> Problem requirements
Read through the records below and copy each line that uses the word "Sensibilidades".

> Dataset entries

########################################

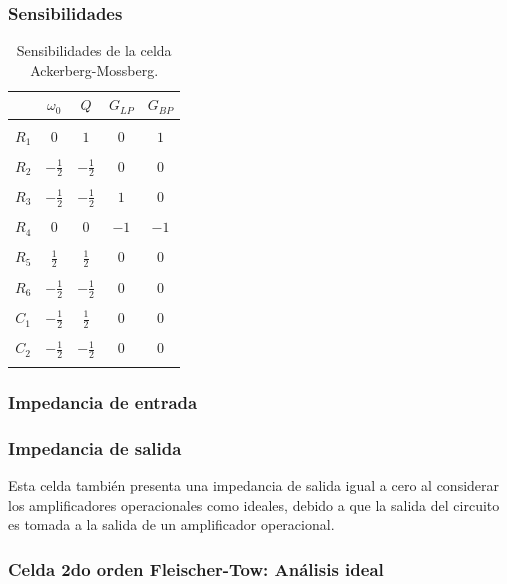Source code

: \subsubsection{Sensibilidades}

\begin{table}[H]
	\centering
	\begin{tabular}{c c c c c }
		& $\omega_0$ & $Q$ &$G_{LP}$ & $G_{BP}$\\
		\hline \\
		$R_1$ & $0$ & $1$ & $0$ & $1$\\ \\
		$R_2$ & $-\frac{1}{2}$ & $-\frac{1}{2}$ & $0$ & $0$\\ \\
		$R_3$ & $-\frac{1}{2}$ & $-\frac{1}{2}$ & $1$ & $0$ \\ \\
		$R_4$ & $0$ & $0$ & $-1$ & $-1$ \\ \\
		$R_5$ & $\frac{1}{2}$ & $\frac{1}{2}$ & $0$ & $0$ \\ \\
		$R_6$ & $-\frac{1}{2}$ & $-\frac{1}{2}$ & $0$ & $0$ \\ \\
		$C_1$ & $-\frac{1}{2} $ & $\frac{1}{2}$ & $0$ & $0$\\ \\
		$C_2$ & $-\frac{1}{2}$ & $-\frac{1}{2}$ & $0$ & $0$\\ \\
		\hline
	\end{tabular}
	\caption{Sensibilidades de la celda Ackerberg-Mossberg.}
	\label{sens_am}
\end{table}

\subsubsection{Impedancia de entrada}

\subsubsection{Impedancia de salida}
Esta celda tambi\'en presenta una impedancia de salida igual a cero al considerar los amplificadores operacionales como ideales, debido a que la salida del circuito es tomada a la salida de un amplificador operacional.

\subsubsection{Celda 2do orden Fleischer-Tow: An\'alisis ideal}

########################################

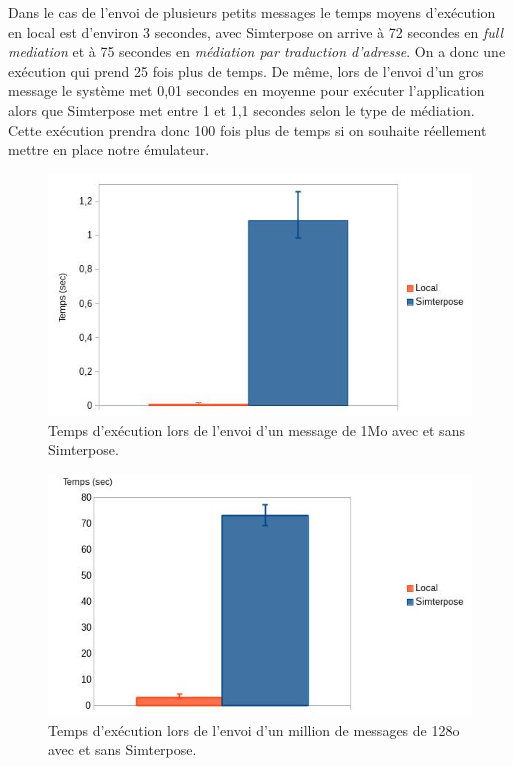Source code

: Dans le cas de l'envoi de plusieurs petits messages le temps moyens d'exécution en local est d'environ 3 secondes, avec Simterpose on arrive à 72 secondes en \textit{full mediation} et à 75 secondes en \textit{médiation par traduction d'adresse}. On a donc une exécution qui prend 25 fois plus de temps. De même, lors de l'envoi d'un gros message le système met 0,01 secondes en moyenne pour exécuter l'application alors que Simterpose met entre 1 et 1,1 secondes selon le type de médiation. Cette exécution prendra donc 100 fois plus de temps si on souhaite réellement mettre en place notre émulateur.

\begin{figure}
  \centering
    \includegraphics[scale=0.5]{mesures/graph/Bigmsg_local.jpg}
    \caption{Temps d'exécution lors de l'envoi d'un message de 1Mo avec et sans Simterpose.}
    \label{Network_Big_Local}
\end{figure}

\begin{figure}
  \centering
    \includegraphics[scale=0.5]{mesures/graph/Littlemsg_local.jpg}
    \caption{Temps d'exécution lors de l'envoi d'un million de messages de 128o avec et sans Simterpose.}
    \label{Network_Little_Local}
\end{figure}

########################################

> Your solution
: \subsubsection{Sensibilidades}
	\caption{Sensibilidades de la celda Ackerberg-Mossberg.}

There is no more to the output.